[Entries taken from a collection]
+===+
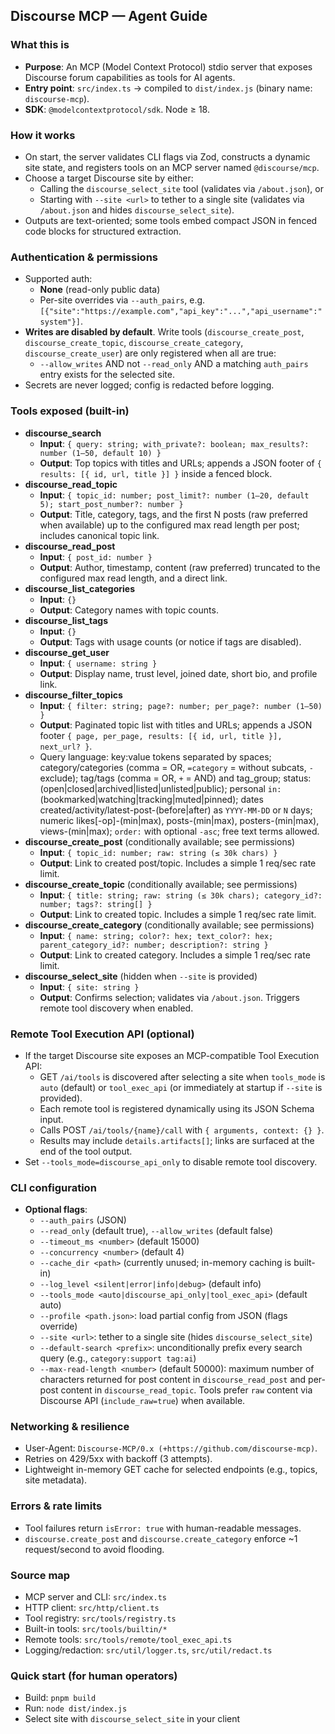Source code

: ## Discourse MCP — Agent Guide

### What this is
- **Purpose**: An MCP (Model Context Protocol) stdio server that exposes Discourse forum capabilities as tools for AI agents.
- **Entry point**: `src/index.ts` → compiled to `dist/index.js` (binary name: `discourse-mcp`).
- **SDK**: `@modelcontextprotocol/sdk`. Node ≥ 18.

### How it works
- On start, the server validates CLI flags via Zod, constructs a dynamic site state, and registers tools on an MCP server named `@discourse/mcp`.
- Choose a target Discourse site by either:
  - Calling the `discourse_select_site` tool (validates via `/about.json`), or
  - Starting with `--site <url>` to tether to a single site (validates via `/about.json` and hides `discourse_select_site`).
- Outputs are text-oriented; some tools embed compact JSON in fenced code blocks for structured extraction.

### Authentication & permissions
- Supported auth:
  - **None** (read-only public data)
  - Per-site overrides via `--auth_pairs`, e.g. `[{"site":"https://example.com","api_key":"...","api_username":"system"}]`.
- **Writes are disabled by default**. Write tools (`discourse_create_post`, `discourse_create_topic`, `discourse_create_category`, `discourse_create_user`) are only registered when all are true:
  - `--allow_writes` AND not `--read_only` AND a matching `auth_pairs` entry exists for the selected site.
- Secrets are never logged; config is redacted before logging.

### Tools exposed (built-in)
- **discourse_search**
  - **Input**: `{ query: string; with_private?: boolean; max_results?: number (1–50, default 10) }`
  - **Output**: Top topics with titles and URLs; appends a JSON footer of `{ results: [{ id, url, title }] }` inside a fenced block.
- **discourse_read_topic**
  - **Input**: `{ topic_id: number; post_limit?: number (1–20, default 5); start_post_number?: number }`
  - **Output**: Title, category, tags, and the first N posts (raw preferred when available) up to the configured max read length per post; includes canonical topic link.
- **discourse_read_post**
  - **Input**: `{ post_id: number }`
  - **Output**: Author, timestamp, content (raw preferred) truncated to the configured max read length, and a direct link.
- **discourse_list_categories**
  - **Input**: `{}`
  - **Output**: Category names with topic counts.
- **discourse_list_tags**
  - **Input**: `{}`
  - **Output**: Tags with usage counts (or notice if tags are disabled).
- **discourse_get_user**
  - **Input**: `{ username: string }`
  - **Output**: Display name, trust level, joined date, short bio, and profile link.
- **discourse_filter_topics**
  - **Input**: `{ filter: string; page?: number; per_page?: number (1–50) }`
  - **Output**: Paginated topic list with titles and URLs; appends a JSON footer `{ page, per_page, results: [{ id, url, title }], next_url? }`.
  - Query language: key:value tokens separated by spaces; category/categories (comma = OR, `=category` = without subcats, `-` exclude); tag/tags (comma = OR, `+` = AND) and tag_group; status:(open|closed|archived|listed|unlisted|public); personal `in:` (bookmarked|watching|tracking|muted|pinned); dates created/activity/latest-post-(before|after) as `YYYY-MM-DD` or `N` days; numeric likes[-op]-(min|max), posts-(min|max), posters-(min|max), views-(min|max); `order:` with optional `-asc`; free text terms allowed.
- **discourse_create_post** (conditionally available; see permissions)
  - **Input**: `{ topic_id: number; raw: string (≤ 30k chars) }`
  - **Output**: Link to created post/topic. Includes a simple 1 req/sec rate limit.
- **discourse_create_topic** (conditionally available; see permissions)
  - **Input**: `{ title: string; raw: string (≤ 30k chars); category_id?: number; tags?: string[] }`
  - **Output**: Link to created topic. Includes a simple 1 req/sec rate limit.
- **discourse_create_category** (conditionally available; see permissions)
  - **Input**: `{ name: string; color?: hex; text_color?: hex; parent_category_id?: number; description?: string }`
  - **Output**: Link to created category. Includes a simple 1 req/sec rate limit.
- **discourse_select_site** (hidden when `--site` is provided)
  - **Input**: `{ site: string }`
  - **Output**: Confirms selection; validates via `/about.json`. Triggers remote tool discovery when enabled.

### Remote Tool Execution API (optional)
- If the target Discourse site exposes an MCP-compatible Tool Execution API:
  - GET `/ai/tools` is discovered after selecting a site when `tools_mode` is `auto` (default) or `tool_exec_api` (or immediately at startup if `--site` is provided).
  - Each remote tool is registered dynamically using its JSON Schema input.
  - Calls POST `/ai/tools/{name}/call` with `{ arguments, context: {} }`.
  - Results may include `details.artifacts[]`; links are surfaced at the end of the tool output.
- Set `--tools_mode=discourse_api_only` to disable remote tool discovery.

### CLI configuration
- **Optional flags**:
  - `--auth_pairs` (JSON)
  - `--read_only` (default true), `--allow_writes` (default false)
  - `--timeout_ms <number>` (default 15000)
  - `--concurrency <number>` (default 4)
  - `--cache_dir <path>` (currently unused; in-memory caching is built-in)
  - `--log_level <silent|error|info|debug>` (default info)
  - `--tools_mode <auto|discourse_api_only|tool_exec_api>` (default auto)
  - `--profile <path.json>`: load partial config from JSON (flags override)
  - `--site <url>`: tether to a single site (hides `discourse_select_site`)
  - `--default-search <prefix>`: unconditionally prefix every search query (e.g., `category:support tag:ai`)
  - `--max-read-length <number>` (default 50000): maximum number of characters returned for post content in `discourse_read_post` and per-post content in `discourse_read_topic`. Tools prefer `raw` content via Discourse API (`include_raw=true`) when available.

### Networking & resilience
- User-Agent: `Discourse-MCP/0.x (+https://github.com/discourse-mcp)`.
- Retries on 429/5xx with backoff (3 attempts).
- Lightweight in-memory GET cache for selected endpoints (e.g., topics, site metadata).

### Errors & rate limits
- Tool failures return `isError: true` with human-readable messages.
- `discourse.create_post` and `discourse.create_category` enforce ~1 request/second to avoid flooding.

### Source map
- MCP server and CLI: `src/index.ts`
- HTTP client: `src/http/client.ts`
- Tool registry: `src/tools/registry.ts`
- Built-in tools: `src/tools/builtin/*`
- Remote tools: `src/tools/remote/tool_exec_api.ts`
- Logging/redaction: `src/util/logger.ts`, `src/util/redact.ts`

### Quick start (for human operators)
- Build: `pnpm build`
- Run: `node dist/index.js`
- Select site with `discourse_select_site` in your client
+===+
Would you retype every record above exactly, leaving out the pictures?

## [TASK RESULT]
Source code

: ## Discourse MCP — Agent Guide

### What this is
- **Purpose**: An MCP (Model Context Protocol) stdio server that exposes Discourse forum capabilities as tools for AI agents.
- **Entry point**: `src/index.ts` → compiled to `dist/index.js` (binary name: `discourse-mcp`).
- **SDK**: `@modelcontextprotocol/sdk`. Node ≥ 18.

### How it works
- On start, the server validates CLI flags via Zod, constructs a dynamic site state, and registers tools on an MCP server named `@discourse/mcp`.
- Choose a target Discourse site by either:
  - Calling the `discourse_select_site` tool (validates via `/about.json`), or
  - Starting with `--site <url>` to tether to a single site (validates via `/about.json` and hides `discourse_select_site`).
- Outputs are text-oriented; some tools embed compact JSON in fenced code blocks for structured extraction.

### Authentication & permissions
- Supported auth:
  - **None** (read-only public data)
  - Per-site overrides via `--auth_pairs`, e.g. `[{"site":"https://example.com","api_key":"...","api_username":"system"}]`.
- **Writes are disabled by default**. Write tools (`discourse_create_post`, `discourse_create_topic`, `discourse_create_category`, `discourse_create_user`) are only registered when all are true:
  - `--allow_writes` AND not `--read_only` AND a matching `auth_pairs` entry exists for the selected site.
- Secrets are never logged; config is redacted before logging.

### Tools exposed (built-in)
- **discourse_search**
  - **Input**: `{ query: string; with_private?: boolean; max_results?: number (1–50, default 10) }`
  - **Output**: Top topics with titles and URLs; appends a JSON footer of `{ results: [{ id, url, title }] }` inside a fenced block.
- **discourse_read_topic**
  - **Input**: `{ topic_id: number; post_limit?: number (1–20, default 5); start_post_number?: number }`
  - **Output**: Title, category, tags, and the first N posts (raw preferred when available) up to the configured max read length per post; includes canonical topic link.
- **discourse_read_post**
  - **Input**: `{ post_id: number }`
  - **Output**: Author, timestamp, content (raw preferred) truncated to the configured max read length, and a direct link.
- **discourse_list_categories**
  - **Input**: `{}`
  - **Output**: Category names with topic counts.
- **discourse_list_tags**
  - **Input**: `{}`
  - **Output**: Tags with usage counts (or notice if tags are disabled).
- **discourse_get_user**
  - **Input**: `{ username: string }`
  - **Output**: Display name, trust level, joined date, short bio, and profile link.
- **discourse_filter_topics**
  - **Input**: `{ filter: string; page?: number; per_page?: number (1–50) }`
  - **Output**: Paginated topic list with titles and URLs; appends a JSON footer `{ page, per_page, results: [{ id, url, title }], next_url? }`.
  - Query language: key:value tokens separated by spaces; category/categories (comma = OR, `=category` = without subcats, `-` exclude); tag/tags (comma = OR, `+` = AND) and tag_group; status:(open|closed|archived|listed|unlisted|public); personal `in:` (bookmarked|watching|tracking|muted|pinned); dates created/activity/latest-post-(before|after) as `YYYY-MM-DD` or `N` days; numeric likes[-op]-(min|max), posts-(min|max), posters-(min|max), views-(min|max); `order:` with optional `-asc`; free text terms allowed.
- **discourse_create_post** (conditionally available; see permissions)
  - **Input**: `{ topic_id: number; raw: string (≤ 30k chars) }`
  - **Output**: Link to created post/topic. Includes a simple 1 req/sec rate limit.
- **discourse_create_topic** (conditionally available; see permissions)
  - **Input**: `{ title: string; raw: string (≤ 30k chars); category_id?: number; tags?: string[] }`
  - **Output**: Link to created topic. Includes a simple 1 req/sec rate limit.
- **discourse_create_category** (conditionally available; see permissions)
  - **Input**: `{ name: string; color?: hex; text_color?: hex; parent_category_id?: number; description?: string }`
  - **Output**: Link to created category. Includes a simple 1 req/sec rate limit.
- **discourse_select_site** (hidden when `--site` is provided)
  - **Input**: `{ site: string }`
  - **Output**: Confirms selection; validates via `/about.json`. Triggers remote tool discovery when enabled.

### Remote Tool Execution API (optional)
- If the target Discourse site exposes an MCP-compatible Tool Execution API:
  - GET `/ai/tools` is discovered after selecting a site when `tools_mode` is `auto` (default) or `tool_exec_api` (or immediately at startup if `--site` is provided).
  - Each remote tool is registered dynamically using its JSON Schema input.
  - Calls POST `/ai/tools/{name}/call` with `{ arguments, context: {} }`.
  - Results may include `details.artifacts[]`; links are surfaced at the end of the tool output.
- Set `--tools_mode=discourse_api_only` to disable remote tool discovery.

### CLI configuration
- **Optional flags**:
  - `--auth_pairs` (JSON)
  - `--read_only` (default true), `--allow_writes` (default false)
  - `--timeout_ms <number>` (default 15000)
  - `--concurrency <number>` (default 4)
  - `--cache_dir <path>` (currently unused; in-memory caching is built-in)
  - `--log_level <silent|error|info|debug>` (default info)
  - `--tools_mode <auto|discourse_api_only|tool_exec_api>` (default auto)
  - `--profile <path.json>`: load partial config from JSON (flags override)
  - `--site <url>`: tether to a single site (hides `discourse_select_site`)
  - `--default-search <prefix>`: unconditionally prefix every search query (e.g., `category:support tag:ai`)
  - `--max-read-length <number>` (default 50000): maximum number of characters returned for post content in `discourse_read_post` and per-post content in `discourse_read_topic`. Tools prefer `raw` content via Discourse API (`include_raw=true`) when available.

### Networking & resilience
- User-Agent: `Discourse-MCP/0.x (+https://github.com/discourse-mcp)`.
- Retries on 429/5xx with backoff (3 attempts).
- Lightweight in-memory GET cache for selected endpoints (e.g., topics, site metadata).

### Errors & rate limits
- Tool failures return `isError: true` with human-readable messages.
- `discourse.create_post` and `discourse.create_category` enforce ~1 request/second to avoid flooding.

### Source map
- MCP server and CLI: `src/index.ts`
- HTTP client: `src/http/client.ts`
- Tool registry: `src/tools/registry.ts`
- Built-in tools: `src/tools/builtin/*`
- Remote tools: `src/tools/remote/tool_exec_api.ts`
- Logging/redaction: `src/util/logger.ts`, `src/util/redact.ts`

### Quick start (for human operators)
- Build: `pnpm build`
- Run: `node dist/index.js`
- Select site with `discourse_select_site` in your client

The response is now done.